Activated alpha 2-macroglobulin and transforming growth factor-beta 1 induce a synergistic smooth muscle cell proliferative response.

Abstract

The role that soluble binding proteins might play in regulating transforming growth factor-beta 1 (TGF-beta 1)-induced growth of smooth muscle cells (SMC) is unknown. alpha 2-Macroglobulin (alpha 2M) is the major plasma binding protein for TGF-beta. Reaction of alpha 2M with methylamine (alpha 2M-MA) forms "activated" alpha 2M which binds TGF-beta and specific cell surface receptors.
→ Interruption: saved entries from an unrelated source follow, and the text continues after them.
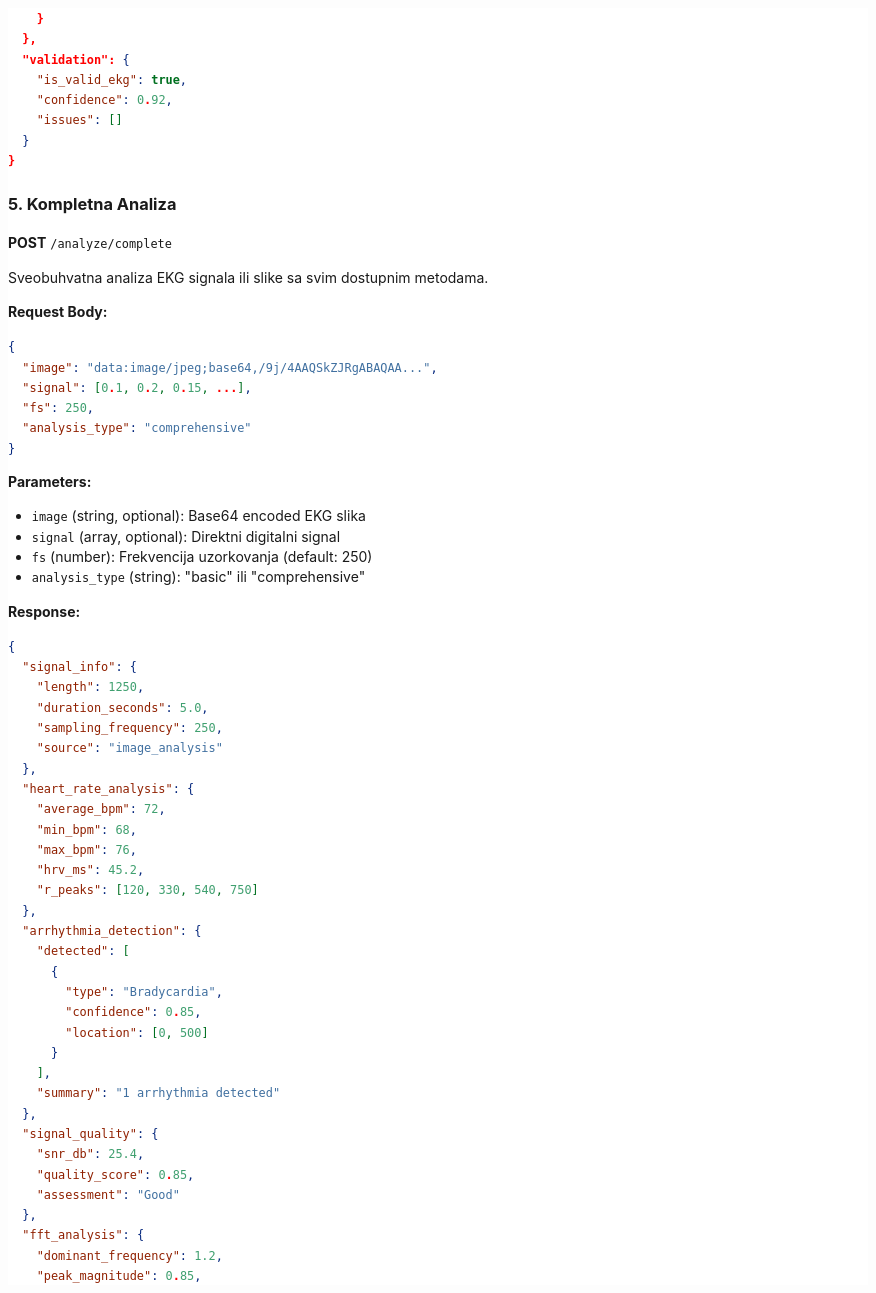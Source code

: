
 ```json
    }
  },
  "validation": {
    "is_valid_ekg": true,
    "confidence": 0.92,
    "issues": []
  }
}
```

### 5. Kompletna Analiza
**POST** `/analyze/complete`

Sveobuhvatna analiza EKG signala ili slike sa svim dostupnim metodama.

**Request Body:**
```json
{
  "image": "data:image/jpeg;base64,/9j/4AAQSkZJRgABAQAA...",
  "signal": [0.1, 0.2, 0.15, ...],
  "fs": 250,
  "analysis_type": "comprehensive"
}
```

**Parameters:**
- `image` (string, optional): Base64 encoded EKG slika
- `signal` (array, optional): Direktni digitalni signal
- `fs` (number): Frekvencija uzorkovanja (default: 250)
- `analysis_type` (string): "basic" ili "comprehensive"

**Response:**
```json
{
  "signal_info": {
    "length": 1250,
    "duration_seconds": 5.0,
    "sampling_frequency": 250,
    "source": "image_analysis"
  },
  "heart_rate_analysis": {
    "average_bpm": 72,
    "min_bpm": 68,
    "max_bpm": 76,
    "hrv_ms": 45.2,
    "r_peaks": [120, 330, 540, 750]
  },
  "arrhythmia_detection": {
    "detected": [
      {
        "type": "Bradycardia",
        "confidence": 0.85,
        "location": [0, 500]
      }
    ],
    "summary": "1 arrhythmia detected"
  },
  "signal_quality": {
    "snr_db": 25.4,
    "quality_score": 0.85,
    "assessment": "Good"
  },
  "fft_analysis": {
    "dominant_frequency": 1.2,
    "peak_magnitude": 0.85,
```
The objectives of these studies were to determine whether native alpha 2M or alpha 2M-MA influences growth responses of cultured rat aortic SMC to TGF-beta 1. Results demonstrated that native alpha 2M was not mitogenic. Treatment with alpha 2M-MA or TGF-beta 1 stimulated a 3- or 3.5-fold increase in [3H]thymidine incorporation, respectively. Cotreatment with TGF-beta 1 and alpha 2M-MA resulted in a 70-fold increase in [3H]thymidine incorporation. SMC bound alpha 2M-MA in a specific and saturable manner and expressed alpha 2M receptor/low density lipoprotein receptor-related protein (LRP). A modified form of alpha 2M-MA (alpha 2M-MA-cis-dichlorodiammine platinum), which bound TGF-beta 1 but did not bind alpha 2M receptors, failed to enhance TGF-beta 1-induced growth. In summary, results demonstrated that alpha 2M-MA enhanced TGF-beta 1-induced growth responses and that this effect was dependent on alpha 2M-MA binding to alpha 2M receptor/LRP.